→ **Problem details**:
What is needed is every line of the material that contains "атрибута".

→ **Records for this task**:
....

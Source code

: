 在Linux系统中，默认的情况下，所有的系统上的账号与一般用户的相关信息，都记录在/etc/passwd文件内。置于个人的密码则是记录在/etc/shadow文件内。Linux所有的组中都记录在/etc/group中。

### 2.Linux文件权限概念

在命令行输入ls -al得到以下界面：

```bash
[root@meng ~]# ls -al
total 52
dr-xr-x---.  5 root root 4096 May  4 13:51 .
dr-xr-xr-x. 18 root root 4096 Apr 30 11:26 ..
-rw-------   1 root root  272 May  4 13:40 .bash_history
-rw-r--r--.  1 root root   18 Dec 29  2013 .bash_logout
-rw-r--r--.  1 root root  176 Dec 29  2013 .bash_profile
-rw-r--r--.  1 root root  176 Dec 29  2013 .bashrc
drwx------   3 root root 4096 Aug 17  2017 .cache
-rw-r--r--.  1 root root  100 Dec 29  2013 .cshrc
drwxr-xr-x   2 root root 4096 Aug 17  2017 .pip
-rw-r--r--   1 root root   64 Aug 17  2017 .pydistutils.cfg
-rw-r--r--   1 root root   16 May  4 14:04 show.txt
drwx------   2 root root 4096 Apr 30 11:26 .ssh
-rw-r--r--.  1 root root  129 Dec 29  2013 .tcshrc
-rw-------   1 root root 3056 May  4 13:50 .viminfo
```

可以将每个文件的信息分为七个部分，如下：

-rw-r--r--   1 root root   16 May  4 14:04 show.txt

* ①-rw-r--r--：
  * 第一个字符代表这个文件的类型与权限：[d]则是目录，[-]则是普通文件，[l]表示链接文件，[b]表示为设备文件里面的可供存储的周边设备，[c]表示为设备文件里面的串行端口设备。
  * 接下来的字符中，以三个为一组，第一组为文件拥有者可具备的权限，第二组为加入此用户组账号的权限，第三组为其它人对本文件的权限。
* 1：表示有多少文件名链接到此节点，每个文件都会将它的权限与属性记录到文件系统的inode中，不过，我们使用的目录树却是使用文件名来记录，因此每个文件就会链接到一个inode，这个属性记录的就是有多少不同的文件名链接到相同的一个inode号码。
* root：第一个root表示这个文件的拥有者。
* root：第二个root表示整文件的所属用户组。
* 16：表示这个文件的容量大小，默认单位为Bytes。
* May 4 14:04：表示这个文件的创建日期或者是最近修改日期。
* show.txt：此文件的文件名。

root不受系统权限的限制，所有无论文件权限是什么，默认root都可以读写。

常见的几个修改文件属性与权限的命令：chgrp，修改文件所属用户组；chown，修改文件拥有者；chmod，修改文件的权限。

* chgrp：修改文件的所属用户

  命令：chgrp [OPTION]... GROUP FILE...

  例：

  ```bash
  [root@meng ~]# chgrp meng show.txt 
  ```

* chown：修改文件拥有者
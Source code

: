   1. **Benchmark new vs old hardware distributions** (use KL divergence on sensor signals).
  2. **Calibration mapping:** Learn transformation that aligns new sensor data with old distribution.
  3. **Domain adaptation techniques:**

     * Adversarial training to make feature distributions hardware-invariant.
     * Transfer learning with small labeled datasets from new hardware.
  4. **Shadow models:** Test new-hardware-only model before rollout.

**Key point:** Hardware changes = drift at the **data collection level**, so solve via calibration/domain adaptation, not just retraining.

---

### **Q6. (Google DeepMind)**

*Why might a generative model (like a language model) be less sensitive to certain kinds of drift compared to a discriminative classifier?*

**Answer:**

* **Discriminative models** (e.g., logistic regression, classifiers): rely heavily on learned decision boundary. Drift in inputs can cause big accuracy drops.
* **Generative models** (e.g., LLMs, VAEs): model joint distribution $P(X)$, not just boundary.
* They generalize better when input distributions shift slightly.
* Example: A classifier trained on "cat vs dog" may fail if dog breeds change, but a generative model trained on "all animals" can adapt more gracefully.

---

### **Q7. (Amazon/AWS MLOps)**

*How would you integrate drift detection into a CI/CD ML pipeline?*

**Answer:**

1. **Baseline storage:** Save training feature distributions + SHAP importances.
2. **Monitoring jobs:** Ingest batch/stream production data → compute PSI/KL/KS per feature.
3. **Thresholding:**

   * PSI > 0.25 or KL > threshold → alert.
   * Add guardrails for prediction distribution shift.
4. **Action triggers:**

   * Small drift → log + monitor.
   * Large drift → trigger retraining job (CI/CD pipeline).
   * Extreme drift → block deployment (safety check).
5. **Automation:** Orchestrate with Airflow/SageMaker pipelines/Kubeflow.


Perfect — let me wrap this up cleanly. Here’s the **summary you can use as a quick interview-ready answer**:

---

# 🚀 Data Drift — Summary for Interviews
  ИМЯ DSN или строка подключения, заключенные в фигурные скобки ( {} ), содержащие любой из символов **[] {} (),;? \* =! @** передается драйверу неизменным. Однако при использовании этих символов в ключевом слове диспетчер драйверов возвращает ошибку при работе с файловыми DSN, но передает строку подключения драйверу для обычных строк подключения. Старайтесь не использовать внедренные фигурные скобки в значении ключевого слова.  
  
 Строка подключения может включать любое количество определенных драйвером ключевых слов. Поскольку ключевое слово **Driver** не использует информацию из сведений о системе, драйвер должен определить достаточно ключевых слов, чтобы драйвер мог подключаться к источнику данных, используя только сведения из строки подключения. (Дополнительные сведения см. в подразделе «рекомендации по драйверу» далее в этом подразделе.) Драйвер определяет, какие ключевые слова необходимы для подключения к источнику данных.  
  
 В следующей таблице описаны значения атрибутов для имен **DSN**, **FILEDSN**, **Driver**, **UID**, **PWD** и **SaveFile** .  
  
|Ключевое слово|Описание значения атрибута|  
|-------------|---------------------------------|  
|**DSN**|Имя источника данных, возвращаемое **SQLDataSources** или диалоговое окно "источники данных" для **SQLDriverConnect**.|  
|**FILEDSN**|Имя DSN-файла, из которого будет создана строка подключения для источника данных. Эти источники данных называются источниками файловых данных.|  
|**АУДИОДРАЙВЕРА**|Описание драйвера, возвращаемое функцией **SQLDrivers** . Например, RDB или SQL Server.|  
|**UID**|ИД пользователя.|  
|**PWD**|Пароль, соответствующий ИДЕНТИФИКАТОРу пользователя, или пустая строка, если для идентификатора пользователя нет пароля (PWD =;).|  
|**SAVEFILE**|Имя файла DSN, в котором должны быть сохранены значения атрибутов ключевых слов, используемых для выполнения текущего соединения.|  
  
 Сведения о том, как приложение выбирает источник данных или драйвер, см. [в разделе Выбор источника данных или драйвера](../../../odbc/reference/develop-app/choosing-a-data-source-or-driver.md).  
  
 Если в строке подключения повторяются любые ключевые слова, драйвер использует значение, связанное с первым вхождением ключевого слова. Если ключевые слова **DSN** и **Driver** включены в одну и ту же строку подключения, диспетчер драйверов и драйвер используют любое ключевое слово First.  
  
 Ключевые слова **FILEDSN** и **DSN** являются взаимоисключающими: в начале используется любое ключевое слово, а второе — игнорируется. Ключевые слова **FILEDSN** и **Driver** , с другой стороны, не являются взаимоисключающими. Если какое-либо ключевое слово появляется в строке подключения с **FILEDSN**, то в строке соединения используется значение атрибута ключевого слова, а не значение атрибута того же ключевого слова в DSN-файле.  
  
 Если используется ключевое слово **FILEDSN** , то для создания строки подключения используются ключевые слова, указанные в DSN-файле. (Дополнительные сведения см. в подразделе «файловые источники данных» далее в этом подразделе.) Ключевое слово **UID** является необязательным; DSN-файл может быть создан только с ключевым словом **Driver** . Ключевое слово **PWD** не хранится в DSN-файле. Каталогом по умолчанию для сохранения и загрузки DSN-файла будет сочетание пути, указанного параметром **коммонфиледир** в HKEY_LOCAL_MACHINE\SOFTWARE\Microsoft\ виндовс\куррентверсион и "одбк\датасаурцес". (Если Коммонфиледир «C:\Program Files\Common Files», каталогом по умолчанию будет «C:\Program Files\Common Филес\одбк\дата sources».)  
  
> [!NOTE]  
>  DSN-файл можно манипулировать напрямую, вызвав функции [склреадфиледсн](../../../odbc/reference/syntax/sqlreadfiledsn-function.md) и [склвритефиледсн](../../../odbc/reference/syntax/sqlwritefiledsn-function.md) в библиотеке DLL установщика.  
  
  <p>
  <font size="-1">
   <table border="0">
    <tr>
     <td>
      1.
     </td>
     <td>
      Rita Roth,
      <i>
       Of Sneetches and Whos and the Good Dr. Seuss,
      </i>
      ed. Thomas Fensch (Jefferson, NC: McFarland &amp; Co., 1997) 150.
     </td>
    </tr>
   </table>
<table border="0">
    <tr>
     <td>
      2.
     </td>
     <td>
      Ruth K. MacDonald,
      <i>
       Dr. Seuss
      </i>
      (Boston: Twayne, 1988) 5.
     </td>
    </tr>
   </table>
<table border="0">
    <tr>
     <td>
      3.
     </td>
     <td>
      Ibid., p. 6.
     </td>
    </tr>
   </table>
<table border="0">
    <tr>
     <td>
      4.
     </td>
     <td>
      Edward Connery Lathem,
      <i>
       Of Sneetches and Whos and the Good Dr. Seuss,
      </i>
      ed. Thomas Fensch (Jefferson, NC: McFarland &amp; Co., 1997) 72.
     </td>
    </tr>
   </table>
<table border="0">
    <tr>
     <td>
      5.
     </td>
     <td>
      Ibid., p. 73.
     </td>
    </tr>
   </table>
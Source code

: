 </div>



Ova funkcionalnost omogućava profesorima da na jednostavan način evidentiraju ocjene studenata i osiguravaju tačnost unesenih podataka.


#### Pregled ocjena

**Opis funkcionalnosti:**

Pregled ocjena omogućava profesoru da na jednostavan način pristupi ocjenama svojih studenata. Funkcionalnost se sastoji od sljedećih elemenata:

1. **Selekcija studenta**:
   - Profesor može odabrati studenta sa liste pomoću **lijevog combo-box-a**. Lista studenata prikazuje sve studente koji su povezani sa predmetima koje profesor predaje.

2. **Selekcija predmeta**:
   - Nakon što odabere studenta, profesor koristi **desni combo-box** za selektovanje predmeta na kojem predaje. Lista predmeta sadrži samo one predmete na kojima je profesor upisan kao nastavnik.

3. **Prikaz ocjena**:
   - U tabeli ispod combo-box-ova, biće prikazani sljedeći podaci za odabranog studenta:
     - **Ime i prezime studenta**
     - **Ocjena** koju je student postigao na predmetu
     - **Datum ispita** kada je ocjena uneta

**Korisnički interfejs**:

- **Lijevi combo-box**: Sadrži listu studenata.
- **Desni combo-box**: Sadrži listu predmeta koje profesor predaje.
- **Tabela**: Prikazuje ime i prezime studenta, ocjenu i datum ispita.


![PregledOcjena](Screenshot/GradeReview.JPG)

....

→ **Reply to the exercise**:
|Ключевое слово|Описание значения атрибута|  
 Ключевые слова **FILEDSN** и **DSN** являются взаимоисключающими: в начале используется любое ключевое слово, а второе — игнорируется. Ключевые слова **FILEDSN** и **Driver** , с другой стороны, не являются взаимоисключающими. Если какое-либо ключевое слово появляется в строке подключения с **FILEDSN**, то в строке соединения используется значение атрибута ключевого слова, а не значение атрибута того же ключевого слова в DSN-файле.  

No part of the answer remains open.